It certainly makes sense on the face of it that when the weather gets worse, people’s mood goes downhill. But when weather is getting better, why should some people’s mood get worse – especially if they are getting help? That seems to make no kind of sense – or maybe there is an explanation.
“It’s not the despair … I can stand the despair. It’s the hope” So John Cleese’s Mr Stimson in the film Clockwise assesses the peaks and troughs of his epic journey, and the evidence seems to suggest that he is not alone. If help has come, if the weather is getting better, or peace arrives, then hope begins to grow and that hope calls for change. Change is often difficult, it is sometimes painful and it nearly always means effort. People don’t cope well with change.
So what does this have to say to those who profess to follow Jesus Christ in Northern Ireland? Well, I suppose that there are two strands. Firstly and generally, the Christian message offers hope, and we need to be aware that this will impose strains that weren’t there before, people come to faith – though of course there will be resources as well! Secondly, in Northern Ireland specifically, the ceasefires certainly gave hope of something better, but has the peace actually been delivered? Do recent events on the streets of Belfast suggest that people in our communities feel that they are coping with change well? So, what are we doing about it?
Chris Morris.
Chris Morris is a retired statistician and has an MPhil in Reconciliation Studies.

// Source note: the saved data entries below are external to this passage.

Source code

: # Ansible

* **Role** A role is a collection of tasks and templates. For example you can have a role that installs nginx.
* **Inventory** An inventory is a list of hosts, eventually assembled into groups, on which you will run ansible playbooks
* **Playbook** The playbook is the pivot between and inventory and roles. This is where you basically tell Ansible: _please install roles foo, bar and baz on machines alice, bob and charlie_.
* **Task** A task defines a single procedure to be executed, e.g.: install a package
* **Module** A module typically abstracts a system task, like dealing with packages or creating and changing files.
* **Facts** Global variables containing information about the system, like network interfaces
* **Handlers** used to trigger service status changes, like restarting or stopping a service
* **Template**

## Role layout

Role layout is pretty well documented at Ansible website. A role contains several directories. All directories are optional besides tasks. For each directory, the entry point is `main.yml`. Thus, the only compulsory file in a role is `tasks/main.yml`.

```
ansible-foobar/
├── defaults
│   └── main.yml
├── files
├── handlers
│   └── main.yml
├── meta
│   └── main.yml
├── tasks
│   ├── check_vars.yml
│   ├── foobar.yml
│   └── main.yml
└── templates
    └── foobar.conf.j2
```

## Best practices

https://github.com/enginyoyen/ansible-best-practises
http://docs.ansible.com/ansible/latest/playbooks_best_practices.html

Chris highlights a serious problem in Western societies—-as far I know this phenomenon whereby people cannot cope with change that brings hope is rare in the Eastern societies. Recently, Nepal, my country of origin, has undergone tremendous political and social changes with great hopes for the future. To the best of my knowledge, no suicides have been reported—-people have been killed because there are those who do not like the changes or those for whom changes are not deep enough or quick enough or both.
Christian message does offer hope but it is not an unmixed blessing—hope for the future and especially in the “new world” is tinged with great changes and upheavals which many new converts do not seem to be prepared for as Paul was when he said, “For me to live is Christ, to die a gain.”
I believe this is true of the of Northern Ireland since 1998–many people on both sides do not like changes that are promised in the future and for many changes have gone either too far or not far enough.